Em qui, 30 de mai de 2019 às 22:17, Josh Elser <els...@apache.org> escreveu:

> Great! Thanks for clarifying.
>
> Script-able (and recipes for the common-ish problems -- both those we
> know and those we don't) are definitely goals in my head.
>
> On 5/30/19 5:06 PM, Andrew Purtell wrote:
> > Composable tools are fine if simple and scriptable.
> >
> > If you read the thread I think my complaint justifiable. It is not that
> they are lacking. It is that they are lacking and the response to the
> concern is breezy “oh just do this <thing that requires dev with deep
> knowledge>”. Just so we are clear what I am criticizing. Someone needs to
> call out in no uncertain terms how operator unfriendly this position is
> whether intentional or not.
> >
> > Thanks for the consideration.
> >
> >> On May 30, 2019, at 2:00 PM, Josh Elser <els...@apache.org> wrote:
> >>
> >> It sounds to me like you're saying: "No, I don't think compose-able
> tools are a sufficient substitute in HBCK2 for what HBCK1 did".
> >>
> >> I'm going to just delete everything else I want to write because it's
> going to turn into a massive argument and de-rail this further. For a
> second time, please stop the complaints about things that don't exist on
> this thread. We all know this already.
> >>
> >>> On 5/30/19 12:58 PM, Andrew Purtell wrote:
> >>> I did a both barrels type response to a suggestion Wellington made
> that I hope communicates the right level of dismay at the prevailing line
> of thought in this thread.
> >>> Let me say I agree hbck 1 was sometimes oversold as a magic tool.

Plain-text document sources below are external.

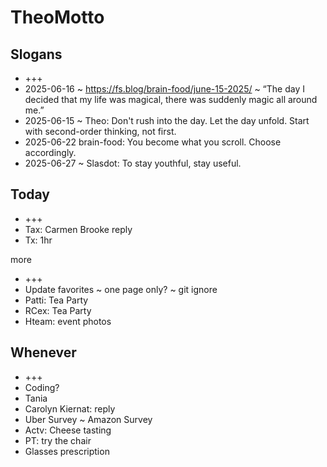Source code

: # TheoMotto

## Slogans

* +++
* 2025-06-16 ~ <https://fs.blog/brain-food/june-15-2025/> ~ “The day I decided that my life was magical, there was suddenly magic all around me.”
* 2025-06-15 ~ Theo: Don't rush into the day. Let the day unfold. Start with second-order thinking, not first.
* 2025-06-22 brain-food: You become what you scroll. Choose accordingly.
* 2025-06-27 ~ Slasdot: To stay youthful, stay useful.

## Today

* +++
* Tax: Carmen Brooke reply
* Tx: 1hr

more

* +++
* Update favorites ~ one page only? ~ git ignore
* Patti: Tea Party
* RCex: Tea Party
* Hteam: event photos

## Whenever

* +++
* Coding?
* Tania
* Carolyn Kiernat: reply
* Uber Survey ~ Amazon Survey
* Actv: Cheese tasting
* PT: try the chair
* Glasses prescription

> >>> However if you analyze all of its options and then look to branch 2,
> where are the gaps. In branch 1 there is a command line tool that can be
> executed by operations and first level support. Its options can be
> described in a runbook with cut and paste examples. In branch 2 ... ?
> >>> There appears no ready solution for detecting and deploying undeployed
> “missing” regions.
> >>> There appears no ready solution for fixing a failed split or merge or
> other corruption producing a hole or overlap in the region chain.

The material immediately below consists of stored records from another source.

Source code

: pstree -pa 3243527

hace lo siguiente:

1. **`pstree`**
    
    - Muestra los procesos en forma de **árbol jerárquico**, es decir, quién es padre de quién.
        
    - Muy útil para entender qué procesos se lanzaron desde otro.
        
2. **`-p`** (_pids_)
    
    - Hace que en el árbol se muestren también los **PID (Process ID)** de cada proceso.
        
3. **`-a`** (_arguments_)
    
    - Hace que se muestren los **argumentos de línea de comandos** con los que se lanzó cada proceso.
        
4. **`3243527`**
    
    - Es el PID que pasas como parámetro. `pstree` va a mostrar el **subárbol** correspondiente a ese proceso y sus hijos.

> >>> There appears no tool capable of rebuilding meta from scratch from
> HDFS level metadata; a last but crucial resort as this is what holds the
> line against a complete and time intensive restore from backup.
> >>> I may have an incorrect impression of some of this. If so that would
> be a big relief. If not these are suggested areas of focus.

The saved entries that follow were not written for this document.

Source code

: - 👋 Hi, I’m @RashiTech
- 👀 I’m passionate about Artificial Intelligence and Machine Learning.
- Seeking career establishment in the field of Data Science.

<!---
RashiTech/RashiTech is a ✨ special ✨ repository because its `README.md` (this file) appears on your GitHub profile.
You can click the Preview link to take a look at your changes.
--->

> >>> I’m not saying that 2 needs Hbck exactly as it is in 1. However the
> lack of simple recovery tools or actions that can be taken by a non expert
> guided by a runbook means the risk to operations when there is the
> inevitable problem is higher. And I don’t mean theoretical problems. I mean
> the commonly occurring issues Hbck 1 was coded up to address in a mostly
> automated way, like failed splits or failed deployments or simple HDFS
> level corruptions like loss of meta region hfiles. Lacking simple tooling
> our operations will have to do <something> more complex, labor intensive,
> and or risky. This factors in to the major version upgrade risk analysis.
> >>> What I would advise is an analysis that enumerates all of the risks
> and specific conditions Hbck 1 addresses, then excludes those not relevant
> for the 2 code base, then excludes those which have easy and simple tools
> existing right now to solve. What you have left is a list of action items.
> Then there should be an analysis of the new risks in 2 given AMv2s theory
> of operation, for example for each procedure based action if the procedure
> is always failing how can the operator recover the prerequisites for
> successful completion, and provide a simple tool or option for applying a
> fix or remediation to cluster state.
> >>>> On May 30, 2019, at 7:16 AM, Josh Elser <els...@apache.org> wrote:
> >>>>
> >>>> Right, this discuss isn't meant to be implying that any of this
> exists -- instead, I wanted to make sure we're focused on building tooling
> which both devs and users will find usable and effective.
> >>>>
> >>>> What's your gut-reaction to what I suggested? I think you're saying
> you see operators having to apply more understanding/insight to fix a
> "complex problem" as taking on more risk which you'd have to weigh. In
> other words, anything less than the verbatim "fix these problems" flags you
> mentioned earlier would require you to do the risk-analysis math if moving
> to HBase2?
> >>>>
> >>>> Thanks for your insights.
> >>>>
> >>>>> On 5/29/19 4:45 PM, Andrew Purtell wrote:
> >>>>> I have yet to see essential HBCK functions in 1 replaced by anything
> -
> >>>>> documentation, script, hbck2, whatever.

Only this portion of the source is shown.